PROBLEM REQUIREMENTS >>
Within the records that follow, find every line containing the string "广西和云南的糖产量同比显著增加". Copy those lines.

RECORDS SHOWN >>
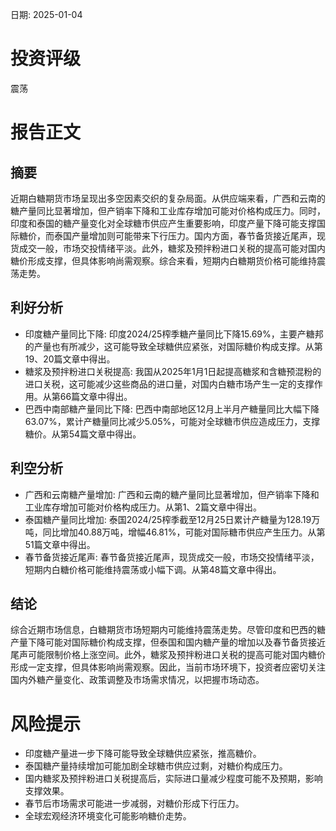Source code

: 
日期: 2025-01-04

# 投资评级

震荡

# 报告正文

## 摘要

近期白糖期货市场呈现出多空因素交织的复杂局面。从供应端来看，广西和云南的糖产量同比显著增加，但产销率下降和工业库存增加可能对价格构成压力。同时，印度和泰国的糖产量变化对全球糖市供应产生重要影响，印度产量下降可能支撑国际糖价，而泰国产量增加则可能带来下行压力。国内方面，春节备货接近尾声，现货成交一般，市场交投情绪平淡。此外，糖浆及预拌粉进口关税的提高可能对国内糖价形成支撑，但具体影响尚需观察。综合来看，短期内白糖期货价格可能维持震荡走势。

## 利好分析

* 印度糖产量同比下降: 印度2024/25榨季糖产量同比下降15.69%，主要产糖邦的产量也有所减少，这可能导致全球糖供应紧张，对国际糖价构成支撑。从第19、20篇文章中得出。
* 糖浆及预拌粉进口关税提高: 我国从2025年1月1日起提高糖浆和含糖预混粉的进口关税，这可能减少这些商品的进口量，对国内白糖市场产生一定的支撑作用。从第66篇文章中得出。
* 巴西中南部糖产量同比下降: 巴西中南部地区12月上半月产糖量同比大幅下降63.07%，累计产糖量同比减少5.05%，可能对全球糖市供应造成压力，支撑糖价。从第54篇文章中得出。

## 利空分析

* 广西和云南糖产量增加: 广西和云南的糖产量同比显著增加，但产销率下降和工业库存增加可能对价格构成压力。从第1、2篇文章中得出。
* 泰国糖产量同比增加: 泰国2024/25榨季截至12月25日累计产糖量为128.19万吨，同比增加40.88万吨，增幅46.81%，可能对国际糖市供应产生压力。从第51篇文章中得出。
* 春节备货接近尾声: 春节备货接近尾声，现货成交一般，市场交投情绪平淡，短期内白糖价格可能维持震荡或小幅下调。从第48篇文章中得出。

## 结论

综合近期市场信息，白糖期货市场短期内可能维持震荡走势。尽管印度和巴西的糖产量下降可能对国际糖价构成支撑，但泰国和国内糖产量的增加以及春节备货接近尾声可能限制价格上涨空间。此外，糖浆及预拌粉进口关税的提高可能对国内糖价形成一定支撑，但具体影响尚需观察。因此，当前市场环境下，投资者应密切关注国内外糖产量变化、政策调整及市场需求情况，以把握市场动态。

# 风险提示

* 印度糖产量进一步下降可能导致全球糖供应紧张，推高糖价。
* 泰国糖产量持续增加可能加剧全球糖市供应过剩，对糖价构成压力。
* 国内糖浆及预拌粉进口关税提高后，实际进口量减少程度可能不及预期，影响支撑效果。
* 春节后市场需求可能进一步减弱，对糖价形成下行压力。
* 全球宏观经济环境变化可能影响糖价走势。
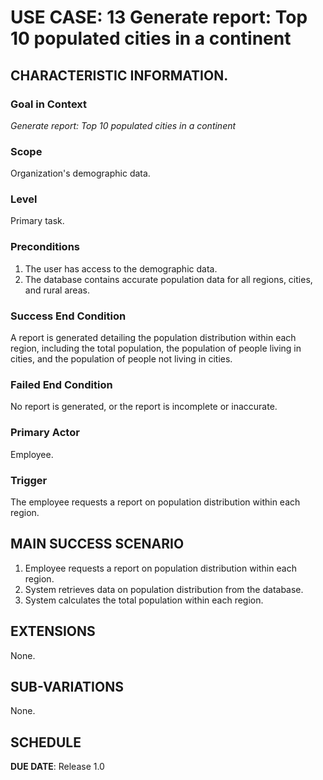 # USE CASE: 13 Generate report: Top 10 populated cities in a continent

## CHARACTERISTIC INFORMATION.

### Goal in Context

*Generate report: Top 10 populated cities in a continent*

### Scope

Organization's demographic data.

### Level

Primary task.

### Preconditions

1. The user has access to the demographic data.
2. The database contains accurate population data for all regions, cities, and rural areas.

### Success End Condition

A report is generated detailing the population distribution within each region, including the total population, the population of people living in cities, and the population of people not living in cities.

### Failed End Condition

No report is generated, or the report is incomplete or inaccurate.

### Primary Actor

Employee.

### Trigger

The employee requests a report on population distribution within each region.

## MAIN SUCCESS SCENARIO

1. Employee requests a report on population distribution within each region.
2. System retrieves data on population distribution from the database.
3. System calculates the total population within each region.

## EXTENSIONS

None.

## SUB-VARIATIONS

None.

## SCHEDULE

**DUE DATE**: Release 1.0
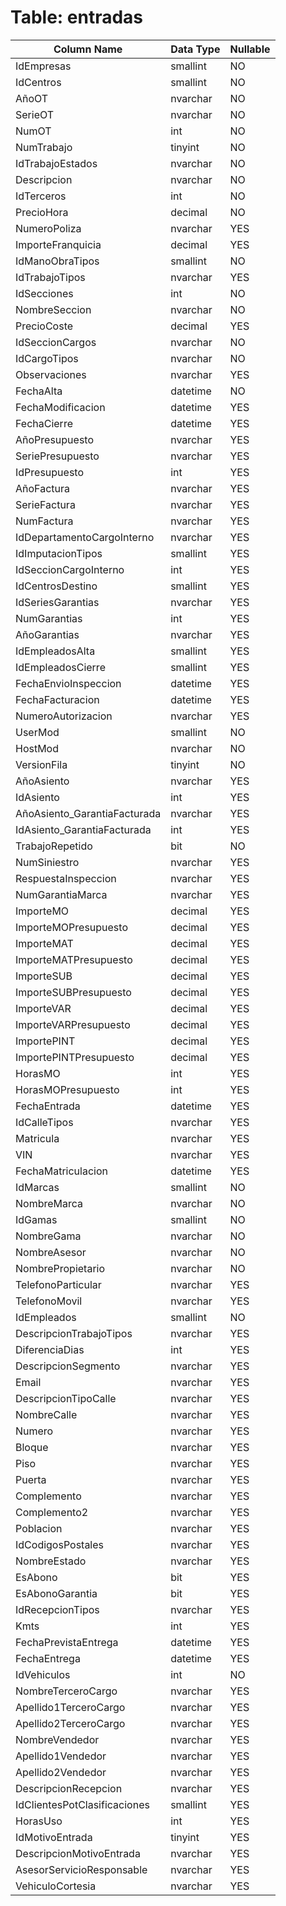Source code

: # Table: entradas

| Column Name | Data Type | Nullable |
|-------------|-----------|----------|
| IdEmpresas | smallint | NO |
| IdCentros | smallint | NO |
| AñoOT | nvarchar | NO |
| SerieOT | nvarchar | NO |
| NumOT | int | NO |
| NumTrabajo | tinyint | NO |
| IdTrabajoEstados | nvarchar | NO |
| Descripcion | nvarchar | NO |
| IdTerceros | int | NO |
| PrecioHora | decimal | NO |
| NumeroPoliza | nvarchar | YES |
| ImporteFranquicia | decimal | YES |
| IdManoObraTipos | smallint | NO |
| IdTrabajoTipos | nvarchar | YES |
| IdSecciones | int | NO |
| NombreSeccion | nvarchar | NO |
| PrecioCoste | decimal | YES |
| IdSeccionCargos | nvarchar | NO |
| IdCargoTipos | nvarchar | NO |
| Observaciones | nvarchar | YES |
| FechaAlta | datetime | NO |
| FechaModificacion | datetime | YES |
| FechaCierre | datetime | YES |
| AñoPresupuesto | nvarchar | YES |
| SeriePresupuesto | nvarchar | YES |
| IdPresupuesto | int | YES |
| AñoFactura | nvarchar | YES |
| SerieFactura | nvarchar | YES |
| NumFactura | nvarchar | YES |
| IdDepartamentoCargoInterno | nvarchar | YES |
| IdImputacionTipos | smallint | YES |
| IdSeccionCargoInterno | int | YES |
| IdCentrosDestino | smallint | YES |
| IdSeriesGarantias | nvarchar | YES |
| NumGarantias | int | YES |
| AñoGarantias | nvarchar | YES |
| IdEmpleadosAlta | smallint | YES |
| IdEmpleadosCierre | smallint | YES |
| FechaEnvioInspeccion | datetime | YES |
| FechaFacturacion | datetime | YES |
| NumeroAutorizacion | nvarchar | YES |
| UserMod | smallint | NO |
| HostMod | nvarchar | NO |
| VersionFila | tinyint | NO |
| AñoAsiento | nvarchar | YES |
| IdAsiento | int | YES |
| AñoAsiento_GarantiaFacturada | nvarchar | YES |
| IdAsiento_GarantiaFacturada | int | YES |
| TrabajoRepetido | bit | NO |
| NumSiniestro | nvarchar | YES |
| RespuestaInspeccion | nvarchar | YES |
| NumGarantiaMarca | nvarchar | YES |
| ImporteMO | decimal | YES |
| ImporteMOPresupuesto | decimal | YES |
| ImporteMAT | decimal | YES |
| ImporteMATPresupuesto | decimal | YES |
| ImporteSUB | decimal | YES |
| ImporteSUBPresupuesto | decimal | YES |
| ImporteVAR | decimal | YES |
| ImporteVARPresupuesto | decimal | YES |
| ImportePINT | decimal | YES |
| ImportePINTPresupuesto | decimal | YES |
| HorasMO | int | YES |
| HorasMOPresupuesto | int | YES |
| FechaEntrada | datetime | YES |
| IdCalleTipos | nvarchar | YES |
| Matricula | nvarchar | YES |
| VIN | nvarchar | YES |
| FechaMatriculacion | datetime | YES |
| IdMarcas | smallint | NO |
| NombreMarca | nvarchar | NO |
| IdGamas | smallint | NO |
| NombreGama | nvarchar | NO |
| NombreAsesor | nvarchar | NO |
| NombrePropietario | nvarchar | NO |
| TelefonoParticular | nvarchar | YES |
| TelefonoMovil | nvarchar | YES |
| IdEmpleados | smallint | NO |
| DescripcionTrabajoTipos | nvarchar | YES |
| DiferenciaDias | int | YES |
| DescripcionSegmento | nvarchar | YES |
| Email | nvarchar | YES |
| DescripcionTipoCalle | nvarchar | YES |
| NombreCalle | nvarchar | YES |
| Numero | nvarchar | YES |
| Bloque | nvarchar | YES |
| Piso | nvarchar | YES |
| Puerta | nvarchar | YES |
| Complemento | nvarchar | YES |
| Complemento2 | nvarchar | YES |
| Poblacion | nvarchar | YES |
| IdCodigosPostales | nvarchar | YES |
| NombreEstado | nvarchar | YES |
| EsAbono | bit | YES |
| EsAbonoGarantia | bit | YES |
| IdRecepcionTipos | nvarchar | YES |
| Kmts | int | YES |
| FechaPrevistaEntrega | datetime | YES |
| FechaEntrega | datetime | YES |
| IdVehiculos | int | NO |
| NombreTerceroCargo | nvarchar | YES |
| Apellido1TerceroCargo | nvarchar | YES |
| Apellido2TerceroCargo | nvarchar | YES |
| NombreVendedor | nvarchar | YES |
| Apellido1Vendedor | nvarchar | YES |
| Apellido2Vendedor | nvarchar | YES |
| DescripcionRecepcion | nvarchar | YES |
| IdClientesPotClasificaciones | smallint | YES |
| HorasUso | int | YES |
| IdMotivoEntrada | tinyint | YES |
| DescripcionMotivoEntrada | nvarchar | YES |
| AsesorServicioResponsable | nvarchar | YES |
| VehiculoCortesia | nvarchar | YES |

TASK SOLUTION >>
近期白糖期货市场呈现出多空因素交织的复杂局面。从供应端来看，广西和云南的糖产量同比显著增加，但产销率下降和工业库存增加可能对价格构成压力。同时，印度和泰国的糖产量变化对全球糖市供应产生重要影响，印度产量下降可能支撑国际糖价，而泰国产量增加则可能带来下行压力。国内方面，春节备货接近尾声，现货成交一般，市场交投情绪平淡。此外，糖浆及预拌粉进口关税的提高可能对国内糖价形成支撑，但具体影响尚需观察。综合来看，短期内白糖期货价格可能维持震荡走势。
* 广西和云南糖产量增加: 广西和云南的糖产量同比显著增加，但产销率下降和工业库存增加可能对价格构成压力。从第1、2篇文章中得出。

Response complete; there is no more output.